Saved entries
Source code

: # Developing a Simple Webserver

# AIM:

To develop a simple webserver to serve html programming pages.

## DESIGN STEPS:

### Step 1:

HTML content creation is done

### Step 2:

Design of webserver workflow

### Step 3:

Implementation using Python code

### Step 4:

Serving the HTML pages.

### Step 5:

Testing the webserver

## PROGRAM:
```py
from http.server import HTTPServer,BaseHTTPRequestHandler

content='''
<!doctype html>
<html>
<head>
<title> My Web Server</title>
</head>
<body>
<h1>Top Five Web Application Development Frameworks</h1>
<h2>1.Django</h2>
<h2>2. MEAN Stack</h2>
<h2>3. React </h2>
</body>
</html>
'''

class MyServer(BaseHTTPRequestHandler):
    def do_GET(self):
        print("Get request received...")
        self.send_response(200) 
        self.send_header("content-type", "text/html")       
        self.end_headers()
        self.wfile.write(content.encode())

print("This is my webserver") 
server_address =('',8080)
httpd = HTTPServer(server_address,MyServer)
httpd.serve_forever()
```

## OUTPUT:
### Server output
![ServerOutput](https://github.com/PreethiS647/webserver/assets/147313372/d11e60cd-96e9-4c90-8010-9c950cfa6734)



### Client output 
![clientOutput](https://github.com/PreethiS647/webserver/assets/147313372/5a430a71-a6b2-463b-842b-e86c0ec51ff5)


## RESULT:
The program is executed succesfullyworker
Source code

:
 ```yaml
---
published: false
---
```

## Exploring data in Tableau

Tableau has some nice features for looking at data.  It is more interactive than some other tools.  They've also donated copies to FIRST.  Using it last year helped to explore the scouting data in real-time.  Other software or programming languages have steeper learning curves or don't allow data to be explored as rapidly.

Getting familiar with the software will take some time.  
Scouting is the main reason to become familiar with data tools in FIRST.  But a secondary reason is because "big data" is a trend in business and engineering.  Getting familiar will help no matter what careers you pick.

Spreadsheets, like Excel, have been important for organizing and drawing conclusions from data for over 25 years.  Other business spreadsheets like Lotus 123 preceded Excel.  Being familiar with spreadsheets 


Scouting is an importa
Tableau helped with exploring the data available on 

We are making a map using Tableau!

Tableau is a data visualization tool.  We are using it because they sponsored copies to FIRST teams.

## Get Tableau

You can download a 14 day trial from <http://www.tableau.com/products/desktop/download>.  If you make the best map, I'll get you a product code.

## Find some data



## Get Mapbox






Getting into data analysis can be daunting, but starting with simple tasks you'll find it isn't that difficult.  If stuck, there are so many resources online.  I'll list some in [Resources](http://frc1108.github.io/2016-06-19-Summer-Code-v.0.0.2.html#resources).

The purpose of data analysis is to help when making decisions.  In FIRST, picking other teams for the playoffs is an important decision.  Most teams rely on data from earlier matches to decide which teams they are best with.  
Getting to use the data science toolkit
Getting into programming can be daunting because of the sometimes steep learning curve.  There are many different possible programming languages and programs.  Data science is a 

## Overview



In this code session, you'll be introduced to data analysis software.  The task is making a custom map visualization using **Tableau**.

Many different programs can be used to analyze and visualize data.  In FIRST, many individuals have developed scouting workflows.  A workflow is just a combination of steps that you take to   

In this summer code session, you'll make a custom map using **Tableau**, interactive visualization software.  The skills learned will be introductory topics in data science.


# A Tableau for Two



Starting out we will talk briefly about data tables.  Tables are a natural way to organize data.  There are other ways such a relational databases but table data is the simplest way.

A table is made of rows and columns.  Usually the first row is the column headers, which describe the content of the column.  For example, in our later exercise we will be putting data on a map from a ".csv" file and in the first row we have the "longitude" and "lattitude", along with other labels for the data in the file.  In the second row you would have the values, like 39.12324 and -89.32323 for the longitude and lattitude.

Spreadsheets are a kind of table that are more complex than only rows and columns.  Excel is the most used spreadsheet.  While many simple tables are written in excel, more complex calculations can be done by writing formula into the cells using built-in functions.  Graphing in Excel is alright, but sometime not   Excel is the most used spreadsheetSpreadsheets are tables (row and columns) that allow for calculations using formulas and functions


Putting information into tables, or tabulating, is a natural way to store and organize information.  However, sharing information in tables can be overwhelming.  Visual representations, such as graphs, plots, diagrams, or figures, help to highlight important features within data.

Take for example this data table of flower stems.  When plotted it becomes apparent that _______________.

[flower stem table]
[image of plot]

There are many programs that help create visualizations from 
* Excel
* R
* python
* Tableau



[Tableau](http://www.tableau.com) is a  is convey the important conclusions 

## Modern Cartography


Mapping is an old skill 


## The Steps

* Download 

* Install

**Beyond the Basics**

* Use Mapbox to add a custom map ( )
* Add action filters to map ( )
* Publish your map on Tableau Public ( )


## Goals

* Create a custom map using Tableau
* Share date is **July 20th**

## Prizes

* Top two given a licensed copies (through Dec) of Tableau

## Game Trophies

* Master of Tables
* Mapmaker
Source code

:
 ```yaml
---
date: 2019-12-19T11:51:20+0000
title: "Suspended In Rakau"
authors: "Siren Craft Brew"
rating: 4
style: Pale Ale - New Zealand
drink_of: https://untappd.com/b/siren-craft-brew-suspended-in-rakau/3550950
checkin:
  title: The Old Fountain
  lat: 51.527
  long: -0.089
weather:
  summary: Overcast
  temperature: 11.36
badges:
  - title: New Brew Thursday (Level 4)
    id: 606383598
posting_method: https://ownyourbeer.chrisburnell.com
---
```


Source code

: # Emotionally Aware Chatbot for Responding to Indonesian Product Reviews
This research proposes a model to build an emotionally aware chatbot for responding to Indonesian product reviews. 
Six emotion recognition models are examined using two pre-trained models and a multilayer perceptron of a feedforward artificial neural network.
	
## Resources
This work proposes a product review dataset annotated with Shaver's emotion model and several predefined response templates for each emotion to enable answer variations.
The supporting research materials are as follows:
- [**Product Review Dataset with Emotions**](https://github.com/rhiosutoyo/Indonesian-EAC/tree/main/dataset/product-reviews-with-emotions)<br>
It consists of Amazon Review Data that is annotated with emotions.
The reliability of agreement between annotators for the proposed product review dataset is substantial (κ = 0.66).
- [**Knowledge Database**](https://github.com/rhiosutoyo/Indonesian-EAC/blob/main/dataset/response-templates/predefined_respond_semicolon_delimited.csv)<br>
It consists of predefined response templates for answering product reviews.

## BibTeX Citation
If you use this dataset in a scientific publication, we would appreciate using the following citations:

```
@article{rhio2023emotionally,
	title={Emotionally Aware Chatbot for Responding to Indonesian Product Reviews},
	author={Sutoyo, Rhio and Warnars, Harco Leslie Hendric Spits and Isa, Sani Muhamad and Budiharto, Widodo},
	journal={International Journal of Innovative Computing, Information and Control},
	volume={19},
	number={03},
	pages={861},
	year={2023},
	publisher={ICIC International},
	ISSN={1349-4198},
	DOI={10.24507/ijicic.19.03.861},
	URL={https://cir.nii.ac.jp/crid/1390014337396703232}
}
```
* * *
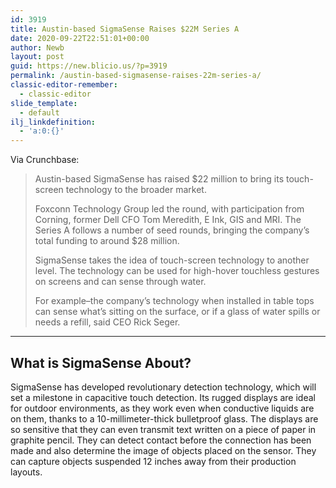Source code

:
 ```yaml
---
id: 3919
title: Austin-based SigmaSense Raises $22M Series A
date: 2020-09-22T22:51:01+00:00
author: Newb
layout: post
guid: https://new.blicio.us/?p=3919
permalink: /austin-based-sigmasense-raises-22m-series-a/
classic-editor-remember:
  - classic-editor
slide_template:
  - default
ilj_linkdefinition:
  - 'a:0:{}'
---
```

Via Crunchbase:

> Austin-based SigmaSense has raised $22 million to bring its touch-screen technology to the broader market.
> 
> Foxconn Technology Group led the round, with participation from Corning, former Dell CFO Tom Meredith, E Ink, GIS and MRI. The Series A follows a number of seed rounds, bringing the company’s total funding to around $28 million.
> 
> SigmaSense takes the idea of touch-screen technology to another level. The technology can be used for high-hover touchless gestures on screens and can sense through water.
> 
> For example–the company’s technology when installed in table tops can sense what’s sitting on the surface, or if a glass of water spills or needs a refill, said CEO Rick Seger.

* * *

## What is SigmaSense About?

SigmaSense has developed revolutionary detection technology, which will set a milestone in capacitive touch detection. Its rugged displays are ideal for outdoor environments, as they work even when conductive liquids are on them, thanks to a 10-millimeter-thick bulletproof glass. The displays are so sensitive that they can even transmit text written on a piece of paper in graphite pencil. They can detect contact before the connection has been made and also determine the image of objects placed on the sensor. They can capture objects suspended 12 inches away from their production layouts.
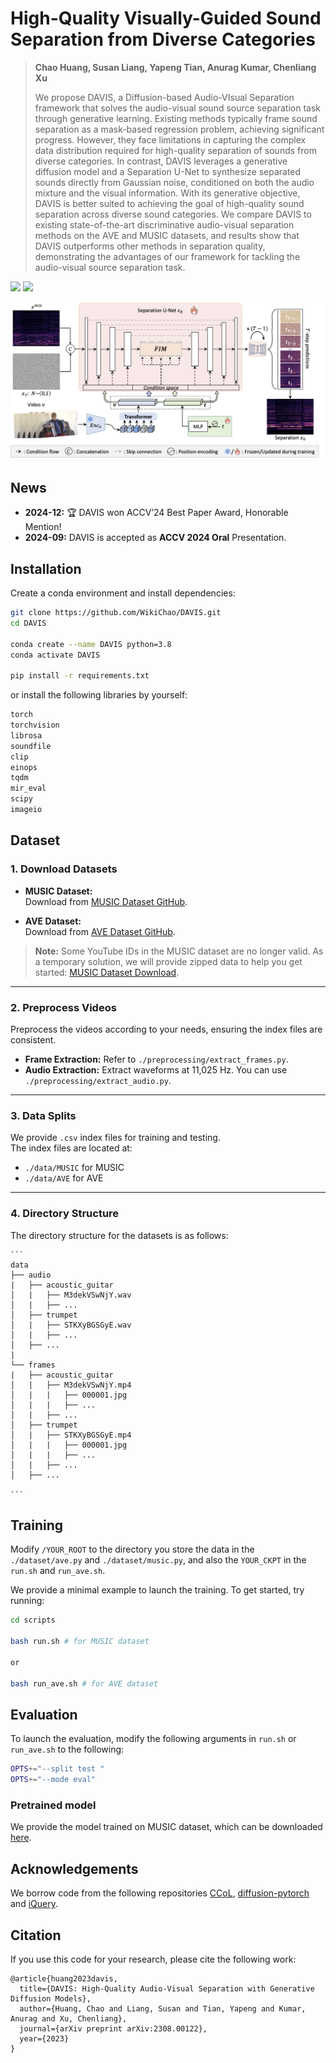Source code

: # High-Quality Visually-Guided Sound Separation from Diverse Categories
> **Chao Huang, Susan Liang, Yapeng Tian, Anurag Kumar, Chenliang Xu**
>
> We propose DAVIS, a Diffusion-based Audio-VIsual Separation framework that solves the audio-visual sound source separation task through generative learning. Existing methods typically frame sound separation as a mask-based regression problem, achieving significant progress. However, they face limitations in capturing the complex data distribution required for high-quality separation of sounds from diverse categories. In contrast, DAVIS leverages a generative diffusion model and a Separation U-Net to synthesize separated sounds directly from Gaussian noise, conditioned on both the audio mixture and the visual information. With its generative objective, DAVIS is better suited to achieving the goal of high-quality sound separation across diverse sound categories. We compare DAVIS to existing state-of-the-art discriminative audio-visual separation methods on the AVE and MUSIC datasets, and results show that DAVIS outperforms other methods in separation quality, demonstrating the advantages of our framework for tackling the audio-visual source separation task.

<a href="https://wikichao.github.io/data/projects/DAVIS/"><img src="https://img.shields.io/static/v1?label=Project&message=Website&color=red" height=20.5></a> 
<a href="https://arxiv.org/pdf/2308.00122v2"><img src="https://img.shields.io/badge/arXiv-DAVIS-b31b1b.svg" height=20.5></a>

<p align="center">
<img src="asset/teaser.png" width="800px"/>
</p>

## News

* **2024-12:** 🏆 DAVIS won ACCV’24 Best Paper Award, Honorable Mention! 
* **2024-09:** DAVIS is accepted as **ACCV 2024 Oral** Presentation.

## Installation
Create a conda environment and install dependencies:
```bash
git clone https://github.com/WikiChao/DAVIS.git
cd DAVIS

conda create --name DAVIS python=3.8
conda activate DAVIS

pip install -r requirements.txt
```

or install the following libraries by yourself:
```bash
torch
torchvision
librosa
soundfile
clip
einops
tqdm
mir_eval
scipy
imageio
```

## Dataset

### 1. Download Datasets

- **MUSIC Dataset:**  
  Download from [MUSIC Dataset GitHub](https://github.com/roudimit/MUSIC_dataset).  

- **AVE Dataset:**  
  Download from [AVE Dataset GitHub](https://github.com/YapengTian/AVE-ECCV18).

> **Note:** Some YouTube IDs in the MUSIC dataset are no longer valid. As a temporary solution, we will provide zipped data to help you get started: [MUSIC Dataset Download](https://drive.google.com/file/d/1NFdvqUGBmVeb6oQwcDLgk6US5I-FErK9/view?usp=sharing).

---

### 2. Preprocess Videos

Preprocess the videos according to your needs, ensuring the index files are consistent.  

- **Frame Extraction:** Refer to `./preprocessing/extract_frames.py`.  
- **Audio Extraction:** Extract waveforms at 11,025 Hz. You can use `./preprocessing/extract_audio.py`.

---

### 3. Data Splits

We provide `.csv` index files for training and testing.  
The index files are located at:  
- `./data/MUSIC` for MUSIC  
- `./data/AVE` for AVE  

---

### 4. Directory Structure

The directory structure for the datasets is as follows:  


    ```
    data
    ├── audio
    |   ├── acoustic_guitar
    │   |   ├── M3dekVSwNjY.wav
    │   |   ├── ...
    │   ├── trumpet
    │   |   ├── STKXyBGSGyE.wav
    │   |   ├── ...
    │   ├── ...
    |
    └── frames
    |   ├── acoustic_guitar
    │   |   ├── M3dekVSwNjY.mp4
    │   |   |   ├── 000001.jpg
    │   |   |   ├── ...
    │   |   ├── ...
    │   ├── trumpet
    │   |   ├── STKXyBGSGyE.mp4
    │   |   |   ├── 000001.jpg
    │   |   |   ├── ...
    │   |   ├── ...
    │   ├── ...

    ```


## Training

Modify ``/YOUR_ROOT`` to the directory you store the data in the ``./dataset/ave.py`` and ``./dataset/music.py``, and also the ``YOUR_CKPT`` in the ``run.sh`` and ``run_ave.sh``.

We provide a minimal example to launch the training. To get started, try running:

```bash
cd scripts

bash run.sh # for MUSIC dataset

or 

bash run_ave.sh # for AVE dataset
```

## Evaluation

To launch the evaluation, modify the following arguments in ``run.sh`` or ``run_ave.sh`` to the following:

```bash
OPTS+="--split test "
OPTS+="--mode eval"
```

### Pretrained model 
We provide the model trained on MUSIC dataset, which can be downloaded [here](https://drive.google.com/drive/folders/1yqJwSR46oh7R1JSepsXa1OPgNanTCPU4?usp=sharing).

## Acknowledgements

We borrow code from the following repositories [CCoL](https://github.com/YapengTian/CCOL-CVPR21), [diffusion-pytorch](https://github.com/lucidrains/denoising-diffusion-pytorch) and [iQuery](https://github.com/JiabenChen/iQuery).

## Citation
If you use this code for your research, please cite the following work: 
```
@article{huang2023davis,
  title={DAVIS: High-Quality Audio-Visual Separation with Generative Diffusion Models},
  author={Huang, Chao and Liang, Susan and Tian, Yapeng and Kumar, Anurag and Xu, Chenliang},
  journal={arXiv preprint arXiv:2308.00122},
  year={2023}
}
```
* * *
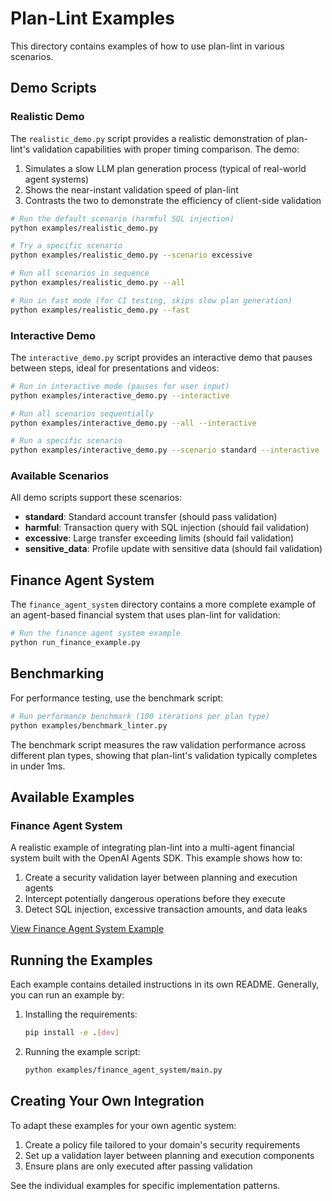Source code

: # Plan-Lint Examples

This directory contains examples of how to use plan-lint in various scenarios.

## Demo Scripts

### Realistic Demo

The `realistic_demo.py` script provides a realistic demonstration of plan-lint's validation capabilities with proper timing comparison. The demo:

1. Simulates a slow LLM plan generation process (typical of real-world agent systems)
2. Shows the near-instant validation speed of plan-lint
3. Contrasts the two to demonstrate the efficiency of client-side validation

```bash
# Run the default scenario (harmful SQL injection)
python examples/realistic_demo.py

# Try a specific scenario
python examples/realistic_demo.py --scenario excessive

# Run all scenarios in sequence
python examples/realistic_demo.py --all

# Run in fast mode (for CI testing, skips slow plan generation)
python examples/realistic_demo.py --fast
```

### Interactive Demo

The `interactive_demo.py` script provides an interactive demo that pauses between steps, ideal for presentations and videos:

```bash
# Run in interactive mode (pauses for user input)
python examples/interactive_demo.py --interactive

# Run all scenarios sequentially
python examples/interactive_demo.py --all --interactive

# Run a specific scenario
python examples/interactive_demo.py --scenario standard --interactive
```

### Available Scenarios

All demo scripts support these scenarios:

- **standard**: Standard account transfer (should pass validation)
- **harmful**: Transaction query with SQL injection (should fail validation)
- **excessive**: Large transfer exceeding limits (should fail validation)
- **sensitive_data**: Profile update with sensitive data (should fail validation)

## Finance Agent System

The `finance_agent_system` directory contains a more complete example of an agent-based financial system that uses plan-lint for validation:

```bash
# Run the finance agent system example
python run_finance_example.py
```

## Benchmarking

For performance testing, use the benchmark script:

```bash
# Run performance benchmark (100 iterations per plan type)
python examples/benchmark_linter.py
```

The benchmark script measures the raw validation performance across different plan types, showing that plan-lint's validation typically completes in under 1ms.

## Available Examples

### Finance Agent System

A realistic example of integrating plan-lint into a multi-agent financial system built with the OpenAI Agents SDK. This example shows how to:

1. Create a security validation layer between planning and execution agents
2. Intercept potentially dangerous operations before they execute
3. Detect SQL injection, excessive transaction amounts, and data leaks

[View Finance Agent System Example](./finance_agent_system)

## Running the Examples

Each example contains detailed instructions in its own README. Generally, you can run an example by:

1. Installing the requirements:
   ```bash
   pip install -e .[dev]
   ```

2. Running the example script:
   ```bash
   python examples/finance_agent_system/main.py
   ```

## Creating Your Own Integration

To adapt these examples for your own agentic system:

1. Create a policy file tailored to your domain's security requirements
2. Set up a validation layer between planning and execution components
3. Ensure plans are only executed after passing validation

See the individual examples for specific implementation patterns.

• _What the task asks_:
For the word "provides", show every line of the entries that holds it.

• _Output of the exercise_:
The `realistic_demo.py` script provides a realistic demonstration of plan-lint's validation capabilities with proper timing comparison. The demo:
The `interactive_demo.py` script provides an interactive demo that pauses between steps, ideal for presentations and videos:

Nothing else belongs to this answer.